仙台市が職員への悪質なクレームや理不尽な要求といったカスタマーハラスメント、いわゆる「カスハラ」への対策を強化しました。「カスハラ」を防ぐため、8月10日から順次、それぞれの区役所や総合支所で通話の録音を始めました。
記者リポート
「宮城野区役所に電話をしてみると…」
音声案内
「こちらは宮城野区役所です。この通話はサービス向上のため録音させていただきます」
記者リポート
「通話を録音していることを知らせる音声案内が流れます」
10日から、通話の録音が行われるのは、宮城野区役所と若林区役所です。
仙台市は昨年度、カスタマーハラスメント、いわゆる「カスハラ」への対策基本方針を策定し、窓口にカスハラ防止への協力を呼びかけるポスターを掲示するなど対策を進めています。
仙台市によりますと、昨年度、職員を対象に行ったアンケートでは回答者の3割が「カスハラを受けたことがある」と回答しました。
また、カスハラを受けた場面としては、「電話」が6割を占め、暴言や長時間の拘束が多かったということです。
通話の録音は、こうした状況を受けて始まったもので、仙台市は「職員を守るとともに適正な行政サービスの提供につなげる」としています。
仙台市民
「今まで録音されてなかったので、何言っても大丈夫だろうみたいな、言う方としてはあったと思うが、録音されていれば、言っていた人も考えてしゃべるようになると思うので、その点ではいいと思う」
「今、普通の電話でも録音する機能がついていますよね。
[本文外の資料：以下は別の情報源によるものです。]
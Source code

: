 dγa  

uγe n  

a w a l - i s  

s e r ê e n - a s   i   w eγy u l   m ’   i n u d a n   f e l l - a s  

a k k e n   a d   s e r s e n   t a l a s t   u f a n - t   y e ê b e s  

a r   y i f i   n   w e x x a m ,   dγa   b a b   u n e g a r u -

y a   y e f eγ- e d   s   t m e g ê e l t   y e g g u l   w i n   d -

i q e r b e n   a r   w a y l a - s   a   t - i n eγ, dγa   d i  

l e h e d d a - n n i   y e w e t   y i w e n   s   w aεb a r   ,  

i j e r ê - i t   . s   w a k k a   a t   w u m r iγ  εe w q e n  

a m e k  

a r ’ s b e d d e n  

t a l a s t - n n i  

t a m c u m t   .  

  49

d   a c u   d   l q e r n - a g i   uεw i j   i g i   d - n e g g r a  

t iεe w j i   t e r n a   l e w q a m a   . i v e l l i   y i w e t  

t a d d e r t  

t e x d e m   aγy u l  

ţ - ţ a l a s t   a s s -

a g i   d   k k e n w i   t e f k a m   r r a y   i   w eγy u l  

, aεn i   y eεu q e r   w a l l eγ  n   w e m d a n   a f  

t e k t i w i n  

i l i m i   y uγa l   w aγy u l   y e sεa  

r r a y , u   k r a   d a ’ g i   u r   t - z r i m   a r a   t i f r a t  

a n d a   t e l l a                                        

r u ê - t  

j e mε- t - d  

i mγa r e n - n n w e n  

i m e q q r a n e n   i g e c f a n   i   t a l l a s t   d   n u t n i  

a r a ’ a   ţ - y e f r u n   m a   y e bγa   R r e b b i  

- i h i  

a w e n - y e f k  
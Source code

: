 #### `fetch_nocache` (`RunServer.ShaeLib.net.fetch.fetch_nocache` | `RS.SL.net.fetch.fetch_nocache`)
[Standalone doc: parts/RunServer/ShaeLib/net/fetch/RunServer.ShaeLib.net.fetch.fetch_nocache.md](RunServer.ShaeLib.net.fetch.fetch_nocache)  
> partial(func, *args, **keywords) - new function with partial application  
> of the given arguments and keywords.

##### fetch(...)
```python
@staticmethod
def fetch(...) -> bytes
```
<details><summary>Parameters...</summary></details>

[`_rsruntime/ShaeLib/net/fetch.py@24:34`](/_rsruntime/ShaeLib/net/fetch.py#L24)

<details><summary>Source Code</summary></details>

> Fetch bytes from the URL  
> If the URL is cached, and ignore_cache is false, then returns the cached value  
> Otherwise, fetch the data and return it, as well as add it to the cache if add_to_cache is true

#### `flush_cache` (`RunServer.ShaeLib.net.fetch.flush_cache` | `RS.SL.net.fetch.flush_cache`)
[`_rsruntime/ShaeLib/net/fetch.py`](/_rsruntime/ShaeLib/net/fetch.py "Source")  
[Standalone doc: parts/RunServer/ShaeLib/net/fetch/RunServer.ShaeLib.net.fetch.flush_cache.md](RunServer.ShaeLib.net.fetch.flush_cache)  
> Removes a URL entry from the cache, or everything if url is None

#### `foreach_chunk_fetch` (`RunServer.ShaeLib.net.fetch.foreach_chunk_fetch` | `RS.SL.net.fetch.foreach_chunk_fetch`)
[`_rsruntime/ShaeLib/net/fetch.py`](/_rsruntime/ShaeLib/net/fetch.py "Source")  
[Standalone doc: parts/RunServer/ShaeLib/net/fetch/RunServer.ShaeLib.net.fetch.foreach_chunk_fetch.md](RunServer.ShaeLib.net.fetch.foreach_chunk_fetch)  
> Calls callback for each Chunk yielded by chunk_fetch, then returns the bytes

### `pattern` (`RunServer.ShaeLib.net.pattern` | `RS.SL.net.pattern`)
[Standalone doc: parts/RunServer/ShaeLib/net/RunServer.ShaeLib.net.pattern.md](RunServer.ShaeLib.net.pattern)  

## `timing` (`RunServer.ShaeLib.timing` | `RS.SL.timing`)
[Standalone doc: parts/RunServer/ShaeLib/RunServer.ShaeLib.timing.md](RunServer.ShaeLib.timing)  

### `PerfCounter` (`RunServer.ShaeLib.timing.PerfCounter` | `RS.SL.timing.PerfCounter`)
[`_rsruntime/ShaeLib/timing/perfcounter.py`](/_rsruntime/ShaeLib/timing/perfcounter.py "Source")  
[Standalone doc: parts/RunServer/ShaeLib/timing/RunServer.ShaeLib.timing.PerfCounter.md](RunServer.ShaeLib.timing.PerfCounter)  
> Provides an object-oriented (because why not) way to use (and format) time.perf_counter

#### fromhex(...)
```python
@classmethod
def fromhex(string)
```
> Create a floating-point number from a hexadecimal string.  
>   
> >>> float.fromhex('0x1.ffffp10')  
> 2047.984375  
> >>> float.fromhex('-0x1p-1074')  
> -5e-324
そういうのがだんだん当たり前になってきているのではないかと思っています」
「職員を守るためにやっていると思うが、こちら側としても、言った言っていないという話にならないと思うので、お互いのためにすごく有益なことだと思う」
通話を録音する装置の導入費用はおよそ3920万円で、今後、全ての区役所と総合支所で運用が行われる予定です。